At some point? Excuse me if I'm just the least bit skeptical of Mr. "alien hoax's" sincerity of genuinely wanting to make substantial cuts to the deficit; let alone the federal debt. Even so, no group is more ripe for tax plundering than the super rich as Krugman points the wallet snatchers known as the IRS in their direction.
Once upon a time America was a middle-class nation, in which the super-elite's income was no big deal. But that was another country.
The I.R.S. reports that in 2007, that is, before the economic crisis, the top 0.1 percent of taxpayers - roughly speaking, people with annual incomes over $2 million - had a combined income of more than a trillion dollars. That's a lot of money, and it wouldn't be hard to devise taxes that would raise a significant amount of revenue from those super-high-income individuals.
You can almost picture the saliva dripping from Krugman's mouth when he types "a combined income of more than a trillion dollars." Even if Uncle Sam did the unthinkable and siphoned off another $1 trillion from the private, productive economy, that wouldn't even cover three fourths of the annual deficit in 2011. With the deficit set to continue its upward streak for decades to come, another $1 trillion injection into government coffers starts to lose its ripple effect within just a few years.
At least Krugman, being a Nobel Laureate, recognizes that completely soaking the super rich would literally destroy economic progress reliant on capital accumulation. That's why he calls for a return to the 70% tax rate despite evidence that high income earners hardly ever paid such a grotesque rate:
For example, a recent report by the nonpartisan Tax Policy Center points out that before 1980 very-high-income individuals fell into tax brackets well above the 35 percent top rate that applies today. According to the center's analysis, restoring those high-income brackets would have raised $78 billion in 2007, or more than half a percent of G.D.P. I've extrapolated that number using Congressional Budget Office projections, and what I get for the next decade is that high-income taxation could shave more than $1 trillion off the deficit.
The key phrase here is off the deficit. No mention of the federal debt. No mention of projected deficit increases. Just a fairy tale assumption that extra tax revenue won't be used by politicians to buy more votes.
Next Krugman endorses what the puppet masters behind Occupy Wall Street, bankrolled by George Soros, have been dreaming of: a tax on all financial transactions known as the Tobin Tax:
And then there's the idea of taxing financial transactions, which have exploded in recent decades.
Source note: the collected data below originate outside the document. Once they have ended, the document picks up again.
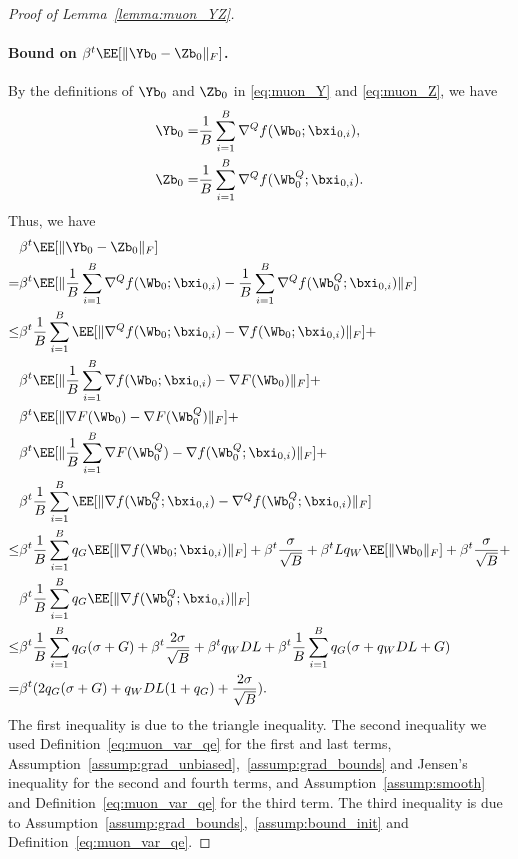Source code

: \documentclass[11pt, letterpaper]{article}
\begin{document}
\begin{proof}[Proof of Lemma~\ref{lemma:muon_YZ}]
\paragraph{Bound on $\beta^t \EE[\| \Yb_{0} - \Zb_{0} \|_F]$.}
    By the definitions of $\Yb_0$ and $\Zb_0$ in \eqref{eq:muon_Y} and \eqref{eq:muon_Z}, we have
    \begin{align*}
        \Yb_0 =& \frac{1}{B}\sum_{i=1}^B\nabla^Q f(\Wb_0;\bxi_{0,i}), \\
        \Zb_0 =& \frac{1}{B}\sum_{i=1}^B\nabla^Q f(\Wb_0^Q;\bxi_{0,i}).
    \end{align*}
    Thus, we have
    \begin{align}\label{eq:muon_YZ_0}
        &\beta^t \EE[\| \Yb_{0} - \Zb_{0} \|_F] \notag \\
        =& \beta^t \EE[\|\frac{1}{B}\sum_{i=1}^B\nabla^Q f(\Wb_0;\bxi_{0,i}) - \frac{1}{B}\sum_{i=1}^B\nabla^Q f(\Wb_0^Q;\bxi_{0,i})\|_F] \notag \\
        \le& \beta^t \frac{1}{B}\sum_{i=1}^B \EE[\|\nabla^Q f(\Wb_0;\bxi_{0,i}) - \nabla f(\Wb_0;\bxi_{0,i})\|_F] + \notag \\
        & \beta^t  \EE[\|\frac{1}{B}\sum_{i=1}^B\nabla f(\Wb_0;\bxi_{0,i}) - \nabla F(\Wb_0)\|_F] + \notag \\
        & \beta^t \EE[\|\nabla F(\Wb_0) - \nabla F(\Wb_0^Q)\|_F] + \notag \\
        & \beta^t  \EE[\|\frac{1}{B}\sum_{i=1}^B\nabla F(\Wb_0^Q) - \nabla f(\Wb_0^Q;\bxi_{0,i}) \|_F] + \notag \\
        & \beta^t \frac{1}{B}\sum_{i=1}^B \EE[\|\nabla f(\Wb_0^Q;\bxi_{0,i}) - \nabla^Q f(\Wb_0^Q;\bxi_{0,i}) \|_F] \notag \\
        \le& \beta^t\frac{1}{B}\sum_{i=1}^B q_G\EE[\|\nabla f(\Wb_0;\bxi_{0,i})\|_F] + \beta^t\frac{\sigma}{\sqrt{B}} + \beta^t L q_W\EE[\|\Wb_0\|_F] + \beta^t\frac{\sigma}{\sqrt{B}} + \notag \\
        & \beta^t\frac{1}{B}\sum_{i=1}^B q_G\EE[\|\nabla f(\Wb_0^Q;\bxi_{0,i})\|_F] \notag \\
        \le& \beta^t\frac{1}{B}\sum_{i=1}^B q_G(\sigma + G) + \beta^t\frac{2\sigma}{\sqrt{B}} + \beta^t q_W DL + \beta^t\frac{1}{B}\sum_{i=1}^B q_G(\sigma+q_W D L+G) \notag \\
        =& \beta^t(2q_G(\sigma+G) + q_W DL(1+q_G)+ \frac{2\sigma}{\sqrt{B}} ).
    \end{align}
    The first inequality is due to the triangle inequality. The second inequality we used Definition~\ref{eq:muon_var_qe} for the first and last terms, Assumption~\ref{assump:grad_unbiased},~\ref{assump:grad_bounds} and Jensen's inequality for the second and fourth terms, and Assumption~\ref{assump:smooth} and Definition~\ref{eq:muon_var_qe} for the third term. The third inequality is due to Assumption~\ref{assump:grad_bounds},~\ref{assump:bound_init} and Definition~\ref{eq:muon_var_qe}.


\end{proof}
\end{document}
The economic value of all this trading is dubious at best.
Considering that humans act to fulfill ends, its quite a stretch for a Nobel Prize winning economist to claim that financial transactions have "dubious" economic value. Broken down, all these transactions are is the conveyance of information. The quicker market information is dispersed, the sooner productive assets and services are put into more efficient use. The impact from such a phenomena can't be calculated in lieu of it disappearing all together. If such transactions held no value, then why would traders utilize them in the first place? Krugman takes it a step further:
In fact, there's considerable evidence suggesting that too much trading is going on. Still, nobody is proposing a punitive tax.
In typical Krugman style, he mentions evidence of a suspicious claim without actually citing it. What really constitutes "too much trading" and how can such a suggestion even be measured? And sorry Paul, all taxes are punitive no matter how much divinity you think blesses the halls of Congress.
But wouldn't such a tax hurt economic growth? As I said, the evidence suggests not - if anything, it suggests that to the extent that taxing financial transactions reduces the volume of wheeling and dealing, that would be a good thing.
Talk about misinterpreting cause and effect. Krugman sees financial trading and the invention of instruments such as mortgage backed securities as another sector not yet completely wrapped in the patronizing leash of government regulators. He often regards these transactions as destructive while citing their contribution to the financial crisis. What Krugman deliberately avoids mentioning is that these instruments were a response to over regulation of an industry that is the lifeblood of capitalism. When regulators, drunk on their own authority, make profit seeking more difficult, alternative avenues of profitability are sought. Derivatives, mortgage backed securities, et al. were only the outcome of an overreaching government. In an effort to justify the taxes, Krugman mentions countries like Hong Kong and Singapore, which rank as more economically free than the U.S., already impose financial transaction taxes. What he really means is that despite these barriers on the free flow of information, Hong Kong and Singapore still have dynamic economies due to adopted free market measures. Don't expect such an admission however as it flies in the face of the progressive narrative.
Another week, another Paul Krugman article trumpeting tax increases and demagoguing the rich. The man won't rest till taxpayers are milked dry and the economy devolves back into serfdom. Heaven save us if Krugman's policies are actually put into action.